:: WHAT IS EXPECTED ::
In the material below, find each line holding the string "that" and copy it.

:: DATA FOR THIS TASK ::
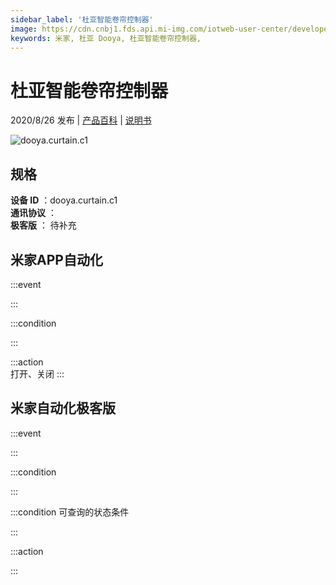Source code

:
```yaml
---
sidebar_label: '杜亚智能卷帘控制器'
image: https://cdn.cnbj1.fds.api.mi-img.com/iotweb-user-center/developer_16790484808654i0BzERu.png?GalaxyAccessKeyId=AKVGLQWBOVIRQ3XLEW&Expires=9223372036854775807&Signature=obKjUSo/mIVGPnNMmH+tHdNepNI=
keywords: 米家, 杜亚 Dooya, 杜亚智能卷帘控制器, 
---
```

# 杜亚智能卷帘控制器

2020/8/26 发布 | [产品百科](https://home.mi.com/webapp/content/baike/product/index.html?model=dooya.curtain.c1/) | [说明书](https://home.mi.com/views/introduction.html?model=dooya.curtain.c1&region=cn)

![dooya.curtain.c1](https://cdn.cnbj1.fds.api.mi-img.com/iotweb-user-center/developer_16790484808654i0BzERu.png?GalaxyAccessKeyId=AKVGLQWBOVIRQ3XLEW&Expires=9223372036854775807&Signature=obKjUSo/mIVGPnNMmH+tHdNepNI=)

## 规格  
> 
**设备 ID** ：dooya.curtain.c1  
**通讯协议** ：  
**极客版**  ： 待补充 


## 米家APP自动化  

:::event  

:::

:::condition  

:::

:::action   
打开、关闭
:::

## 米家自动化极客版  

:::event  

:::

:::condition  

:::

:::condition 可查询的状态条件  

:::

:::action  

:::

        
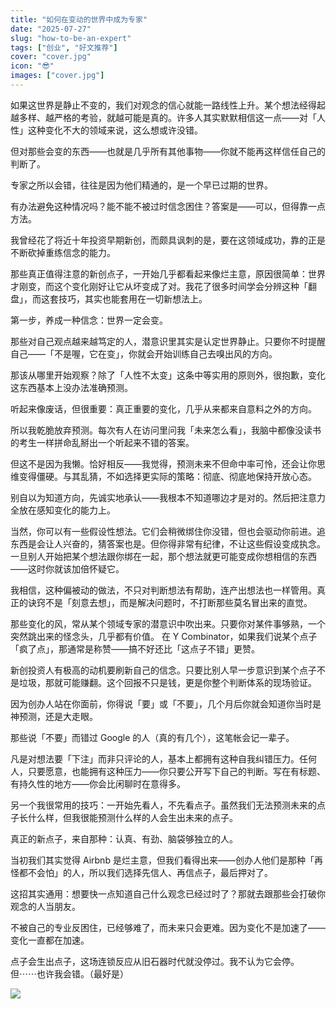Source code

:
 ```yaml
---
title: "如何在变动的世界中成为专家"
date: "2025-07-27"
slug: "how-to-be-an-expert"
tags: ["创业", "好文推荐"]
cover: "cover.jpg"
icon: "😎"
images: ["cover.jpg"]
---
```

如果这世界是静止不变的，我们对观念的信心就能一路线性上升。某个想法经得起越多样、越严格的考验，就越可能是真的。许多人其实默默相信这一点——对「人性」这种变化不大的领域来说，这么想或许没错。



但对那些会变的东西——也就是几乎所有其他事物——你就不能再这样信任自己的判断了。



专家之所以会错，往往是因为他们精通的，是一个早已过期的世界。



有办法避免这种情况吗？能不能不被过时信念困住？答案是——可以，但得靠一点方法。



我曾经花了将近十年投资早期新创，而颇具讽刺的是，要在这领域成功，靠的正是不断砍掉重练信念的能力。



那些真正值得注意的新创点子，一开始几乎都看起来像烂主意，原因很简单：世界才刚变，而这个变化刚好让它从坏变成了对。我花了很多时间学会分辨这种「翻盘」，而这套技巧，其实也能套用在一切新想法上。



第一步，养成一种信念：世界一定会变。



那些对自己观点越来越笃定的人，潜意识里其实是认定世界静止。只要你不时提醒自己——「不是喔，它在变」，你就会开始训练自己去嗅出风的方向。



那该从哪里开始观察？除了「人性不太变」这条中等实用的原则外，很抱歉，变化这东西基本上没办法准确预测。



听起来像废话，但很重要：真正重要的变化，几乎从来都来自意料之外的方向。



所以我乾脆放弃预测。每次有人在访问里问我「未来怎么看」，我脑中都像没读书的考生一样拼命乱掰出一个听起来不错的答案。



但这不是因为我懒。恰好相反——我觉得，预测未来不但命中率可怜，还会让你思维变得僵硬。与其乱猜，不如选择更实际的策略：彻底、彻底地保持开放心态。



别自以为知道方向，先诚实地承认——我根本不知道哪边才是对的。然后把注意力全放在感知变化的能力上。



当然，你可以有一些假设性想法。它们会稍微绑住你没错，但也会驱动你前进。追东西是会让人兴奋的，猜答案也是。但你得非常有纪律，不让这些假设变成执念。
一旦别人开始把某个想法跟你绑在一起，那个想法就更可能变成你想相信的东西——这时你就该加倍怀疑它。



我相信，这种偏被动的做法，不只对判断想法有帮助，连产出想法也一样管用。真正的诀窍不是「刻意去想」，而是解决问题时，不打断那些莫名冒出来的直觉。



那些变化的风，常从某个领域专家的潜意识中吹出来。只要你对某件事够熟，一个突然跳出来的怪念头，几乎都有价值。
在 Y Combinator，如果我们说某个点子「疯了点」，那通常是称赞——搞不好还比「这点子不错」更赞。



新创投资人有极高的动机要刷新自己的信念。只要比别人早一步意识到某个点子不是垃圾，那就可能赚翻。这个回报不只是钱，更是你整个判断体系的现场验证。



因为创办人站在你面前，你得说「要」或「不要」，几个月后你就会知道你当时是神预测，还是大走眼。



那些说「不要」而错过 Google 的人（真的有几个），这笔帐会记一辈子。



凡是对想法要「下注」而非只评论的人，基本上都拥有这种自我纠错压力。任何人，只要愿意，也能拥有这种压力——你只要公开写下自己的判断。写在有标题、有持久性的地方——你会比闲聊时在意得多。



另一个我很常用的技巧：一开始先看人，不先看点子。虽然我们无法预测未来的点子长什么样，但我很能预测什么样的人会生出未来的点子。



真正的新点子，来自那种：认真、有劲、脑袋够独立的人。



当初我们其实觉得 Airbnb 是烂主意，但我们看得出来——创办人他们是那种「再怪都不会怕」的人，所以我们选择先信人、再信点子，最后押对了。



这招其实通用：想要快一点知道自己什么观念已经过时了？那就去跟那些会打破你观念的人当朋友。



不被自己的专业反困住，已经够难了，而未来只会更难。因为变化不是加速了——变化一直都在加速。



点子会生出点子，这场连锁反应从旧石器时代就没停过。我不认为它会停。
但⋯⋯也许我会错。（最好是）




![](https://prod-files-secure.s3.us-west-2.amazonaws.com/112d0858-5090-4d34-a606-b75eb8d65fd2/46476355-9cf3-4e99-9b7a-3531bc426380/1000202064.png?X-Amz-Algorithm=AWS4-HMAC-SHA256&X-Amz-Content-Sha256=UNSIGNED-PAYLOAD&X-Amz-Credential=ASIAZI2LB4667CI6FMHN%2F20250910%2Fus-west-2%2Fs3%2Faws4_request&X-Amz-Date=20250910T035013Z&X-Amz-Expires=3600&X-Amz-Security-Token=IQoJb3JpZ2luX2VjEHoaCXVzLXdlc3QtMiJGMEQCICCBbToSLfrk41C55D1B3oXiiHHDWkkn70DVUV%2BHu9TXAiAgpHTyxDi27UdsVY9OCxH9l4RseSz1oz2Qrt7sjCIHXyqIBAjj%2F%2F%2F%2F%2F%2F%2F%2F%2F%2F8BEAAaDDYzNzQyMzE4MzgwNSIMSOTnY5PpUHewmvr5KtwD%2BOvSGyNn%2BSwNx5%2Fwi3b%2BYzaM8uvIn6mP8%2BzVntKrLJPIbibZmE8OOR5Z3%2Frhx%2FdUKQkNubaQ8LvK2jGfQVJ98wudqDkV%2B%2FakzO5ntYvSAv4WGi3t2MYe95Xih128rRrH3uLX%2FBLxe%2F0zGKeW7q1ApenFHiJGSSigNsPuGK6hcrgYsgSlCH16X8f0zOI7CSOABLhc3NdwUZ5hRUcd5wO4qXph6QMq6OS0oIEE7wcPoNrZCQY%2Bq2awf3Wify4wL6k2V1n%2Fo9AAoXDHMBmt%2BSz0KWVfSicnLPVWRoBi0NFwDZocAsOjbhpzxEXYAjvJ3JoDdLmUpMg4V7lDaqMeRfrg4E6dV%2FrBkYiWaqTXFcW1IFP0JUNOmp2KWubBVlEXCWYLtV0CwWs4UszniiJzA2w%2FFDAotwz0VrtLIpdD4szCtVZV2ff5YAe5yFZ%2FqbVct5ihRGTo5xjChRkAmylO9VnQcuYS5s7ulx8Tk0qhHv6ibF3BkKn0vf%2Fibf3YAXxNf%2F2ALfFCkuZ8TCQIB0n%2FQ%2Fwxr7rkR669AmNLyYASV%2F5b76WYFh2zB40j47ffxDnzXqYwFp5lb1qpg8fbwf6iIY1fpW6SulrFoaaKAPmwYaO2nyuEKgB86H58P0vehakwpbaDxgY6pgH2lSpcPLvE%2BACAmjSNPxPQ9hXTh%2Fc84JUPK9VXJox463KtKQ3tgfbDtnAof6WinfhZoutXepJ2YKmZs4%2Fjr0QEyg765D0ak%2B%2FYgclOIUYpHdqosvbgxobvKvm5rqA6g0awueMyq0fiHtjcTJEHqzOLPCG0R4GAhZAM1o1mkyv2wuzSeZ%2Br6B4VcV8SKYg5HUBcAM5tgj2roqapIlK3mQJhkypE68bM&X-Amz-Signature=605d55c23de1d915419efc6dc4aa1660b959c91921f01e2f6c7c45723a6ab3b5&X-Amz-SignedHeaders=host&x-amz-checksum-mode=ENABLED&x-id=GetObject)

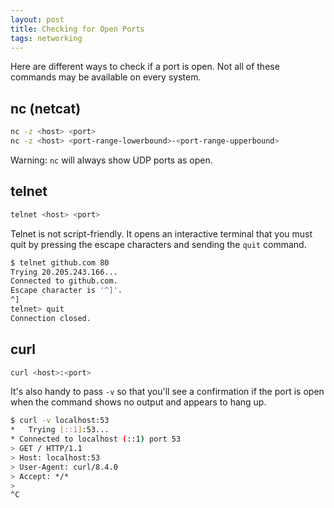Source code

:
 ```yaml
---
layout: post
title: Checking for Open Ports
tags: networking
---
```


Here are different ways to check if a port is open. Not all of these commands may be available on every system.

## nc (netcat)

```sh
nc -z <host> <port>
nc -z <host> <port-range-lowerbound>-<port-range-upperbound>
```

Warning: `nc` will always show UDP ports as open.

## telnet

```sh
telnet <host> <port>
```

Telnet is not script-friendly.
It opens an interactive terminal that you must quit by pressing the escape characters and sending the `quit` command.

```sh
$ telnet github.com 80
Trying 20.205.243.166...
Connected to github.com.
Escape character is '^]'.
^]
telnet> quit
Connection closed.
```

## curl

```sh
curl <host>:<port>
```

It's also handy to pass `-v` so that you'll see a confirmation if the port is open when the command shows no output and
appears to hang up.

```sh
$ curl -v localhost:53
*   Trying [::1]:53...
* Connected to localhost (::1) port 53
> GET / HTTP/1.1
> Host: localhost:53
> User-Agent: curl/8.4.0
> Accept: */*
>
^C
```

:: PROBLEM SOLUTION ::
It opens an interactive terminal that you must quit by pressing the escape characters and sending the `quit` command.
It's also handy to pass `-v` so that you'll see a confirmation if the port is open when the command shows no output and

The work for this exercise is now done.